Shares of Nike ( NKE 0.14% ) have been hammered in the past few quarters. The recent fiscal Q1 didn't give the market much confidence, as worries over margins and future growth expectations were some of the reasons analysts and investors backed off the stock. What the market doesn't seem to be giving Nike credit for, though, is its surge in Nike.com sales, which could help on both accounts. Here's why this metric matters going forward and why Nike still looks like a strong long-term play.
Why the market didn't like Nike's Q1
During its fiscal Q1, ended Aug. 31, Nike reported $9.1 billion in sales, an 8.3% year-over-year rise. After reporting just 6% growth year over year in Q4 and fiscal 2016, this slight rise was a welcome surprise. Even though the overall sales number was positive, many analysts worried about the "futures orders" numbers, which are orders placed for wholesale shipments to be filled in the following few months. Those orders were down to just 5% growth worldwide year over year and just 1% in North America.

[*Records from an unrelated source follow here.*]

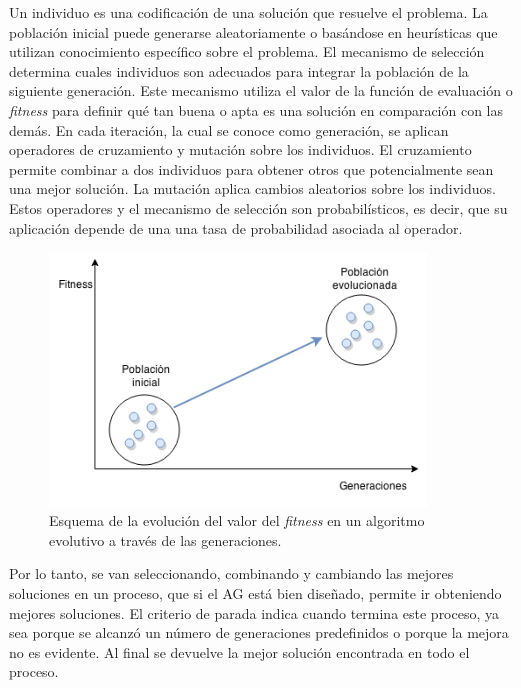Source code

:Un individuo es una codificación de una solución que resuelve el problema. La población inicial puede generarse aleatoriamente o basándose en heurísticas que utilizan conocimiento específico sobre el problema. El mecanismo de selección determina cuales individuos son adecuados para integrar la población de la siguiente generación. Este mecanismo utiliza el valor de la función de evaluación o \emph{fitness} para definir qué tan buena o apta es una solución en comparación con las demás. En cada iteración, la cual se conoce como generación, se aplican operadores de cruzamiento y mutación sobre los individuos. El cruzamiento permite combinar a dos individuos para obtener otros que potencialmente sean una mejor solución. La mutación aplica cambios aleatorios sobre los individuos. Estos operadores y el mecanismo de selección son probabilísticos, es decir, que su aplicación depende de una una tasa de probabilidad asociada al operador.


\begin{figure}[ht]
	\centering
	\includegraphics[width=10cm]{Figures/fitness_generaciones}
	\caption[Esquema de la evolución del valor del fitness en un algoritmo evolutivo ]{Esquema de la evolución del valor del \emph{fitness} en un algoritmo evolutivo a través de las generaciones.}
	\label{fig:fitness_generaciones}
\end{figure}

Por lo tanto, se van seleccionando, combinando y cambiando las mejores soluciones en un proceso, que si el AG está bien diseñado, permite ir obteniendo mejores soluciones. El criterio de parada indica cuando termina este proceso, ya sea porque se alcanzó un número de generaciones predefinidos o porque la mejora no es evidente. Al final se devuelve la mejor solución encontrada en todo el proceso.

Futures orders are a Nike-invented system that indicates the short-term growth the company expects by getting distributors to agree to futures contracts on gear before Nike ships it. However, these contracts are becoming a thing of the past, at best, and misleading at worst. Nike has decided to stop reporting futures orders after this quarter. One of the main reasons the figure is misleading is that it represents just one of many revenue streams for the company, and importantly doesn't take into account Nike's direct-to-consumer sales, particularly e-commerce sales through Nike.com.
Nike.com sales surge
While total sales rose 8%, Nike.com sales increased a full 49% year over year. This follows a 46% rise in fiscal year 2016 over 2015. The surge in online sales comes not only from the growing trend toward online shopping, but also from some key investments Nike has made.
A few such investments include creating seamless ways to shop both in Nike stores and online by having tablets in store to order anything not in stock at that time. Another investment has been building out a series of mobile apps that connect with consumers more personally and to allow them to make purchases easily from their smartphone. The next generation of Nike's mobile shopping plan was launched this year, when Nike announced Nike+.
Nike+ is a mobile app that allows users to track workouts, contact Nike support, see trending news, and utilize the in-app shopping feature, which makes recommendations based on the user's activities and habits.
There are three reasons, other than organic sales growth, Nike's online sales could benefit the company's bottom line:
1. Higher margin: When Nike sells its clothes through a third-party retailer, those distributors get a cut of the total sale price. That means the gross margin Nike enjoys on its direct-to-consumer sales is higher than when its items are sold wholesale.
2. Customization options: Another way Nike has been adept at increasing both sales and gross margin is through its customization options online. NikeID, an online tool that allows consumers to customize some Nike items with their own words, colors, and so on, means that Nike gets to charge a higher selling price on this gear without much change in material or manufacturing.
3. International expansion: Nike management said in the 2016 earnings call that it had doubled its number of local online storefronts in specific countries from 20 to 40. Particularly in countries where Nike doesn't have strong retail partners, a localized e-commerce strategy worldwide could help to boost Nike's international expansion.
Nike has been doing a great job of building out a more robust online sales channel, which will help the company not only through the points listed here, but also in terms of inventory management, customer data collection, and much more. With Nike.com sales surging and continuing to show signs of growth ahead, this revenue stream looks impressive and should quell some fears around lowered futures orders.